Но Горталов не отзывался. Тентенников счел его поведение обычным баловством — ведь не было в части большего выдумщика и весельчака — и сердито крикнул:
— Снаряжаться надо…
Казалось бы, самое время Горталову вылезти из щели, а он медлил. Это окончательно разозлило Тентенникова.
— Вылазь, я тебе говорю! — кричал Тентенников, направляясь к догорающему ангару.
Но Горталов и не думал расставаться со своим убежищем, словно налет еще продолжался, и только когда Тентенников совсем близко подошел к щели, он почувствовал: случилось непоправимое…
Тентенников нетерпеливо нагнулся над щелью. Горталов лежал на дне, зарывшись лицом в песок. По его спине текла кровь, и ноги были странно выворочены: смертельно раненный, он, должно быть, пытался еще выбраться из щели…
Наскоро закидав щель песком и камнями и положив на могильный холмик обломок лежавшего неподалеку пропеллера, Тентенников подошел к самолету.
Теперь уже нельзя было медлить с решением. И у Тентенникова оставалась только одна забота: он никак не мог решить, что следует сделать с самолетом. Поджечь его и уехать на автомобиле? Пока был жив Горталов, Тентенников не смел надеяться на то, что доведется подняться самому в небо. Но теперь… ни одного летчика нет поблизости, во всей округе, может быть, на пятьдесят километров. Все эти годы Тентенников изредка летал на учебных самолетах, но и машину, на которой летал Горталов, — знал хорошо… Поднявшись на истребителе, он еще может надеяться, что удастся спасти самолет…

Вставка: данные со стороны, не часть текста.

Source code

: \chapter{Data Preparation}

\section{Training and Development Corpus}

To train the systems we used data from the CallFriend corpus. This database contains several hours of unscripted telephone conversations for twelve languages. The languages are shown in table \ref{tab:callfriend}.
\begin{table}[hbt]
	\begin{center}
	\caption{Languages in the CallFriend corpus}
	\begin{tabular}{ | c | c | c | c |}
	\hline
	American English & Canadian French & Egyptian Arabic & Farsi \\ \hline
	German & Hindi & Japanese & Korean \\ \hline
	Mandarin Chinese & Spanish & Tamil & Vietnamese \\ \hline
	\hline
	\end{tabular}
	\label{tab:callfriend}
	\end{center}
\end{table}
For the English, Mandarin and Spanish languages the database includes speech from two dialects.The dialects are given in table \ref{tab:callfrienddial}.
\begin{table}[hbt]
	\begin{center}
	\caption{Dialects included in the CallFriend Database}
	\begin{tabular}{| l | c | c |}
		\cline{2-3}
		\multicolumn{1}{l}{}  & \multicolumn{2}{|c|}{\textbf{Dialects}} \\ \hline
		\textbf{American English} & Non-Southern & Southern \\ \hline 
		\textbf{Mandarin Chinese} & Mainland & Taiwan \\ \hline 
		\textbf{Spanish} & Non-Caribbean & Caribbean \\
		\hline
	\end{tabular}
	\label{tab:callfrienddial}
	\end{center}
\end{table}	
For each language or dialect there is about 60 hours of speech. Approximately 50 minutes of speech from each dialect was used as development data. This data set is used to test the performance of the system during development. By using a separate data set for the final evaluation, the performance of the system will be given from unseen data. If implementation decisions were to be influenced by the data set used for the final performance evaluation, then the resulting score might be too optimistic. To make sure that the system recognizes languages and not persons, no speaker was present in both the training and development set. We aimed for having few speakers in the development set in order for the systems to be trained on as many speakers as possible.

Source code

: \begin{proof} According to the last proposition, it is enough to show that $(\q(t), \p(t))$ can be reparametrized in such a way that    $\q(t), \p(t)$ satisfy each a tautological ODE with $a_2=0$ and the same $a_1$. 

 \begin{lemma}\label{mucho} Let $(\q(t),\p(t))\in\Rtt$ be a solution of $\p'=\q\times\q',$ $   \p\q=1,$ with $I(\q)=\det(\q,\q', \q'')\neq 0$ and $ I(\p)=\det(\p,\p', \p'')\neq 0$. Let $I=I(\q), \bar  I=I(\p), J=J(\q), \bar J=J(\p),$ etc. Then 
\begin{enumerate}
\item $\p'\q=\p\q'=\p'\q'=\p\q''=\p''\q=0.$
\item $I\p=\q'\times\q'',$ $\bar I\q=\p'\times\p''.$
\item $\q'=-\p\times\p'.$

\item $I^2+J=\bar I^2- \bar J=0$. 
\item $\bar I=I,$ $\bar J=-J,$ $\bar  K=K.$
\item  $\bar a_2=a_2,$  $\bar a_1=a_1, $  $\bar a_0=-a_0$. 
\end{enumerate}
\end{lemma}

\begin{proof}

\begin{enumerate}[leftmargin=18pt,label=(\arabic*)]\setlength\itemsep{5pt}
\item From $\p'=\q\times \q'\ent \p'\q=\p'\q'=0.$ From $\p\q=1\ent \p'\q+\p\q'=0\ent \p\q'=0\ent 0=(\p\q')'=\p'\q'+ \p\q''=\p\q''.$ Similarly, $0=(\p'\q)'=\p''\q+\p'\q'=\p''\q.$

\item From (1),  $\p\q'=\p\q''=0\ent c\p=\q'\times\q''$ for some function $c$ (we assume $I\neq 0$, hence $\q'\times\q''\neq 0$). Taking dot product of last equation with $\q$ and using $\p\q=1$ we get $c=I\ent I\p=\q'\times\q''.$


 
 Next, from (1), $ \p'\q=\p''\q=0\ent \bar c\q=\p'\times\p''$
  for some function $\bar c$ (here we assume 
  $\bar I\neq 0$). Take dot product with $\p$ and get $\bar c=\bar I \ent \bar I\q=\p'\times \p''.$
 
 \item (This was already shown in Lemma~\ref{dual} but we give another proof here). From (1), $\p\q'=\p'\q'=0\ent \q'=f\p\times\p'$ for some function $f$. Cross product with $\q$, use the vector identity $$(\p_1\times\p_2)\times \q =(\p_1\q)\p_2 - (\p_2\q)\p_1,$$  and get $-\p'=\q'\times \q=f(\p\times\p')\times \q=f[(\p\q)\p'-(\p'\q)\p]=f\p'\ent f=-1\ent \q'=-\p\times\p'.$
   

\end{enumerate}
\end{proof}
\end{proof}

И деятельная натура Тентенникова подсказала ему единственно возможный выход. Он подымется в небо, а автомобиль взорвет. Полетит на восток, на тот аэродром, где ждут его сейчас боевые друзья. «А если доведется встретить в небе немецкие истребители? Что же, тогда приму бой, буду драться до тех пор, пока не собью врага… либо пока не собьют меня. Нет, почему же обязательно собьют? Конечно, в пятьдесят шесть лет нет у меня верткости в небе, которой наделены двадцатилетние, но ведь зато у молодых фашистов с железными крестами смелости меньше, чем у советских людей!»
…Предскажи кто-нибудь Тентенникову месяц назад, что это случится, старый летчик, конечно, не поверил бы. И вот самое удивительное произошло: он, пятидесятишестилетний старик, ведет истребитель, — кто знает, может быть, через полчаса, через пятнадцать минут он вступит в бой с немцем…
Он летел на тот аэродром, где сейчас находились Ванюшка и Уленков. Как удивятся они, когда увидят на летном поле самолет, приведенный Тентенниковым!
Поистине, более необычного дня не было в его жизни.